Para producir algo más elaborado se puede, además, realizar una transformación del plano complejo para cambiar el aspecto de las formas que aparecen. Las transformaciones básicas del plano son las traslaciones, los giros, y los estiramientos, pero hay muchas otras transformaciones con expresiones matemáticas sencillas, que consiguen efectos muy espectaculares, como inversiones, remolinos, etc. Y finalmente, para conseguir un efecto en verdad de artista profesional, se pueden hacer varios fractales y superponerlos, uno encima de otro, de modo que cada fractal sea una capa. Así se pueden conseguir sombras, degradados, o texturas de riqueza inimaginable.

 

Conclusión

 

Llegados a este punto del texto, tengo que interrumpirlo y darle fin. En mi conferencia este es el momento de hacer una imagen fractal con el público.
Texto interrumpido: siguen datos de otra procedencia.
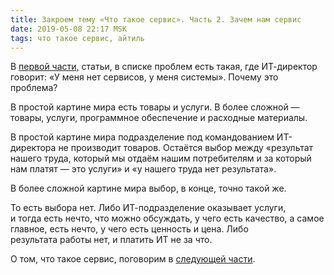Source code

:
 ```yaml
---
title: Закроем тему «Что такое сервис». Часть 2. Зачем нам сервис
date: 2019-05-08 22:17 MSK
tags: что такое сервис, айтиль
---
```


В [первой части,](2018-07-15-what_is_service_closing_the_topic.html) статьи, в списке проблем есть такая, где ИТ-директор говорит: «У меня нет сервисов, у меня системы». Почему это проблема? 

В простой картине мира есть товары и услуги. В более сложной — товары, услуги, программное обеспечение и расходные материалы. 

В простой картине мира подразделение под командованием ИТ-директора не производит товаров. Остаётся выбор между «результат нашего труда, который мы отдаём нашим потребителям и за который нам платят — это услуги» и «у нашего труда нет результата».

В более сложной картине мира выбор, в конце, точно такой же. 

То есть выбора нет. Либо ИТ-подразделение оказывает услуги, и тогда есть нечто, что можно обсуждать, у чего есть качество, а самое главное, есть нечто, у чего есть ценность и цена. Либо результата работы нет, и платить ИТ не за что. 

О том, что такое сервис, поговорим в [следующей части](2019-05-28-service-defined-finally.html).
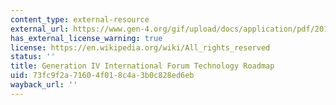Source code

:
 ```yaml
---
content_type: external-resource
external_url: https://www.gen-4.org/gif/upload/docs/application/pdf/2014-03/gif-tru2014.pdf
has_external_license_warning: true
license: https://en.wikipedia.org/wiki/All_rights_reserved
status: ''
title: Generation IV International Forum Technology Roadmap
uid: 73fc9f2a-7160-4f01-8c4a-3b0c828ed6eb
wayback_url: ''
---
```

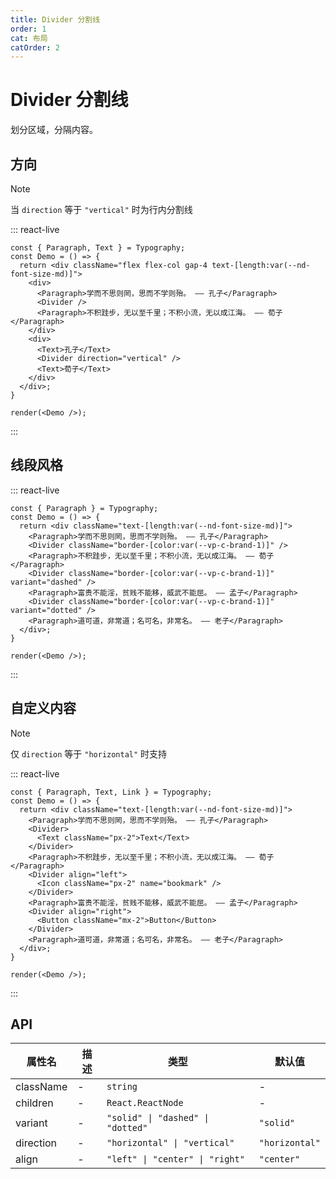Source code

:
 ```yaml
---
title: Divider 分割线
order: 1
cat: 布局
catOrder: 2
---
```


# Divider 分割线

划分区域，分隔内容。

## 方向

> [!NOTE]
> 当 `direction` 等于 `"vertical"` 时为行内分割线

::: react-live
```tsx
const { Paragraph, Text } = Typography;
const Demo = () => {
  return <div className="flex flex-col gap-4 text-[length:var(--nd-font-size-md)]">
    <div>
      <Paragraph>学而不思则罔，思而不学则殆。 —— 孔子</Paragraph>
      <Divider />
      <Paragraph>不积跬步，无以至千里；不积小流，无以成江海。 —— 荀子</Paragraph>
    </div>
    <div>
      <Text>孔子</Text>
      <Divider direction="vertical" />
      <Text>荀子</Text>
    </div>
  </div>;
}

render(<Demo />);
```
:::

## 线段风格

::: react-live
```tsx
const { Paragraph } = Typography;
const Demo = () => {
  return <div className="text-[length:var(--nd-font-size-md)]">
    <Paragraph>学而不思则罔，思而不学则殆。 —— 孔子</Paragraph>
    <Divider className="border-[color:var(--vp-c-brand-1)]" />
    <Paragraph>不积跬步，无以至千里；不积小流，无以成江海。 —— 荀子</Paragraph>
    <Divider className="border-[color:var(--vp-c-brand-1)]" variant="dashed" />
    <Paragraph>富贵不能淫，贫贱不能移，威武不能屈。 —— 孟子</Paragraph>
    <Divider className="border-[color:var(--vp-c-brand-1)]" variant="dotted" />
    <Paragraph>道可道，非常道；名可名，非常名。 —— 老子</Paragraph>
  </div>;
}

render(<Demo />);
```
:::

## 自定义内容

> [!NOTE]
> 仅 `direction` 等于 `"horizontal"` 时支持

::: react-live
```tsx
const { Paragraph, Text, Link } = Typography;
const Demo = () => {
  return <div className="text-[length:var(--nd-font-size-md)]">
    <Paragraph>学而不思则罔，思而不学则殆。 —— 孔子</Paragraph>
    <Divider>
      <Text className="px-2">Text</Text>
    </Divider>
    <Paragraph>不积跬步，无以至千里；不积小流，无以成江海。 —— 荀子</Paragraph>
    <Divider align="left">
      <Icon className="px-2" name="bookmark" />
    </Divider>
    <Paragraph>富贵不能淫，贫贱不能移，威武不能屈。 —— 孟子</Paragraph>
    <Divider align="right">
      <Button className="mx-2">Button</Button>
    </Divider>
    <Paragraph>道可道，非常道；名可名，非常名。 —— 老子</Paragraph>
  </div>;
}

render(<Demo />);
```
:::

## API

| 属性名 | 描述 | 类型 | 默认值 |
| --- | --- | --- | --- |
| className | - | `string` | - |
| children | - | `React.ReactNode` | - |
| variant | - | `"solid" \| "dashed" \| "dotted"` | `"solid"` |
| direction | - | `"horizontal" \| "vertical"` | `"horizontal"` |
| align | - | `"left" \| "center" \| "right"` | `"center"` |
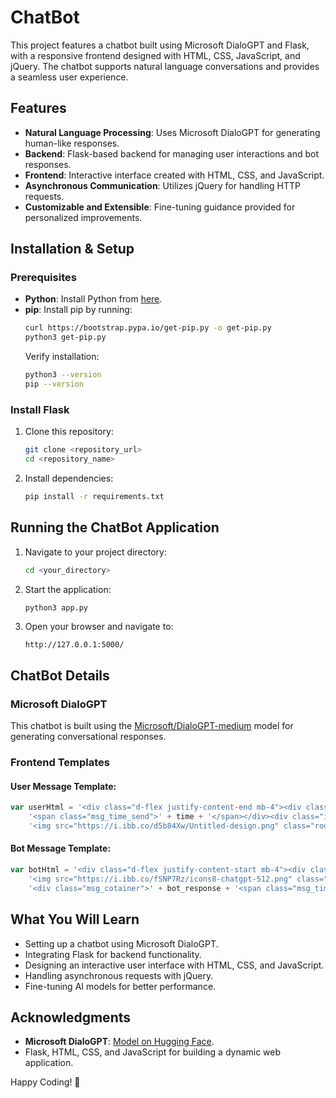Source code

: # ChatBot  

This project features a chatbot built using Microsoft DialoGPT and Flask, with a responsive frontend designed with HTML, CSS, JavaScript, and jQuery. The chatbot supports natural language conversations and provides a seamless user experience.  

## Features  
- **Natural Language Processing**: Uses Microsoft DialoGPT for generating human-like responses.  
- **Backend**: Flask-based backend for managing user interactions and bot responses.  
- **Frontend**: Interactive interface created with HTML, CSS, and JavaScript.  
- **Asynchronous Communication**: Utilizes jQuery for handling HTTP requests.  
- **Customizable and Extensible**: Fine-tuning guidance provided for personalized improvements.  

## Installation & Setup  

### Prerequisites  
- **Python**: Install Python from [here](https://www.python.org/downloads/).  
- **pip**: Install pip by running:  
    ```bash  
    curl https://bootstrap.pypa.io/get-pip.py -o get-pip.py  
    python3 get-pip.py  
    ```  
  Verify installation:  
    ```bash  
    python3 --version  
    pip --version  
    ```  

### Install Flask  
1. Clone this repository:  
    ```bash  
    git clone <repository_url>  
    cd <repository_name>  
    ```  
2. Install dependencies:  
    ```bash  
    pip install -r requirements.txt  
    ```  

## Running the ChatBot Application  
1. Navigate to your project directory:  
    ```bash  
    cd <your_directory>  
    ```  
2. Start the application:  
    ```bash  
    python3 app.py  
    ```  
3. Open your browser and navigate to:  
    ```  
    http://127.0.0.1:5000/  
    ```  

## ChatBot Details  

### Microsoft DialoGPT  
This chatbot is built using the [Microsoft/DialoGPT-medium](https://huggingface.co/microsoft/DialoGPT-medium) model for generating conversational responses.  

### Frontend Templates  
#### User Message Template:  
```javascript  
var userHtml = '<div class="d-flex justify-content-end mb-4"><div class="msg_cotainer_send">' + user_input +  
    '<span class="msg_time_send">' + time + '</span></div><div class="img_cont_msg">' +  
    '<img src="https://i.ibb.co/d5b84Xw/Untitled-design.png" class="rounded-circle user_img_msg"></div></div>';  
```  

#### Bot Message Template:  
```javascript  
var botHtml = '<div class="d-flex justify-content-start mb-4"><div class="img_cont_msg">' +  
    '<img src="https://i.ibb.co/fSNP7Rz/icons8-chatgpt-512.png" class="rounded-circle user_img_msg"></div>' +  
    '<div class="msg_cotainer">' + bot_response + '<span class="msg_time">' + time + '</span></div></div>';  
```  

## What You Will Learn  
- Setting up a chatbot using Microsoft DialoGPT.  
- Integrating Flask for backend functionality.  
- Designing an interactive user interface with HTML, CSS, and JavaScript.  
- Handling asynchronous requests with jQuery.  
- Fine-tuning AI models for better performance.  

## Acknowledgments  
- **Microsoft DialoGPT**: [Model on Hugging Face](https://huggingface.co/microsoft/DialoGPT-medium).  
- Flask, HTML, CSS, and JavaScript for building a dynamic web application.  

Happy Coding! 🎉  
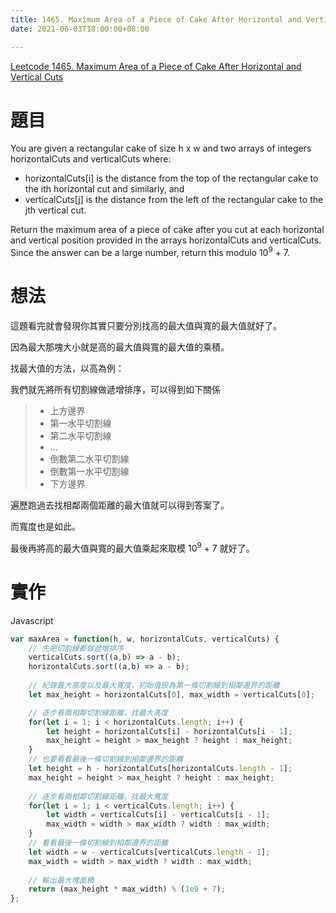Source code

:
 ```yaml
---
title: 1465. Maximum Area of a Piece of Cake After Horizontal and Vertical Cuts
date: 2021-06-03T18:00:00+08:00

---
```

[Leetcode 1465. Maximum Area of a Piece of Cake After Horizontal and Vertical Cuts](https://leetcode.com/problems/maximum-area-of-a-piece-of-cake-after-horizontal-and-vertical-cuts/)

# 題目

You are given a rectangular cake of size h x w and two arrays of integers horizontalCuts and verticalCuts where:

* horizontalCuts[i] is the distance from the top of the rectangular cake to the ith horizontal cut and similarly, and
* verticalCuts[j] is the distance from the left of the rectangular cake to the jth vertical cut.

Return the maximum area of a piece of cake after you cut at each horizontal and vertical position provided in the arrays horizontalCuts and verticalCuts. Since the answer can be a large number, return this modulo 10<sup>9</sup> + 7.

# 想法

這題看完就會發現你其實只要分別找高的最大值與寬的最大值就好了。

因為最大那塊大小就是高的最大值與寬的最大值的乘積。

找最大值的方法，以高為例：

我們就先將所有切割線做遞增排序，可以得到如下關係

> * 上方邊界
> * 第一水平切割線
> * 第二水平切割線
> * ...
> * 倒數第二水平切割線
> * 倒數第一水平切割線
> * 下方邊界

遍歷跑過去找相鄰兩個距離的最大值就可以得到答案了。

而寬度也是如此。

最後再將高的最大值與寬的最大值乘起來取模 10<sup>9</sup> + 7 就好了。

# 實作

Javascript
```javascript
var maxArea = function(h, w, horizontalCuts, verticalCuts) {
    // 先把切割線都做遞增排序
    verticalCuts.sort((a,b) => a - b);
    horizontalCuts.sort((a,b) => a - b);
    
    // 紀錄最大高度以及最大寬度，初始值設為第一條切割線到相鄰邊界的距離
    let max_height = horizontalCuts[0], max_width = verticalCuts[0];

    // 逐步看兩相鄰切割線距離，找最大高度
    for(let i = 1; i < horizontalCuts.length; i++) {
        let height = horizontalCuts[i] - horizontalCuts[i - 1];
        max_height = height > max_height ? height : max_height;
    }
    // 也要看看最後一條切割線到相鄰邊界的距離
    let height = h - horizontalCuts[horizontalCuts.length - 1];
    max_height = height > max_height ? height : max_height;
    
    // 逐步看兩相鄰切割線距離，找最大寬度
    for(let i = 1; i < verticalCuts.length; i++) {
        let width = verticalCuts[i] - verticalCuts[i - 1];
        max_width = width > max_width ? width : max_width;
    }
    // 看看最後一條切割線到相鄰邊界的距離
    let width = w - verticalCuts[verticalCuts.length - 1];
    max_width = width > max_width ? width : max_width;
    
    // 輸出最大塊面積
    return (max_height * max_width) % (1e9 + 7);
};
```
Como tal cosa es imposible aquí, terminaré recomendando al lector que instale en su ordenador un programa para hacer fractales (el Ultra Fractal está especialmente orientado a la obtención de imágenes atractivas), y que experimente y disfrute.

 

Por último diré que he orientado esta exposición sobre fractales hacia el aspecto más lúdico posible, el artístico, pero que hoy en día las ciencias están cambiando profundamente, y los científicos más prestigiosos, no sólo matemáticos y físicos, sino también médicos, biólogos e ingenieros han pasado de considerar seriamente la geometría fractal como un modelo más o menos fiel de la naturaleza, a pronosticar con todo convencimiento que las ciencias del siglo que acabamos de empezar estarán fuertemente cimentadas sobre las teorías fractales, como la complejidad y el caos. Nos hemos estado divirtiendo (eso confío) con lo que mañana puede ser nuestra concepción natural del mundo, y, por qué no, quién sabe, una asignatura en el Bachillerato.

 

 

Sobre el autor

José Martínez Aroza es profesor del Departamento de Matemática Aplicada de la Universidad de Granada. Su actividad docente e investigadora comienza en 1979 en el (entonces) Colegio Universitario de Almería. En 1987 se incorpora a la Universidad de Granada como profesor titular. Desde su fundación, hace más de quince años, es miembro del Grupo de Investigación en Física de la Información y Sistemas Complejos. En todo ese tiempo su trabajo se ha repartido entre la docencia propia de su área, principalmente el análisis numérico, y la investigación en temas diversos, entre los que se encuentran los errores numéricos en la computación, las matemáticas del diseño por ordenador, el análisis y procesamiento digital de imágenes y, recientemente, la segmentación secuencias simbólicas como el ADN. Como fruto de esta actividad, ha dirigido varias tesis doctorales y ha publicado algunas docenas de artículos científicos en revistas de reconocido prestigio internacional. A su labor profesional se une un alto interés por la divulgación de la ciencia en general, y de las Matemáticas en particular.

 




(*) Este artículo se publica, fraccionado en dos partes, en los números de diciembre de 2005 y febrero de 2006 de Matematicalia.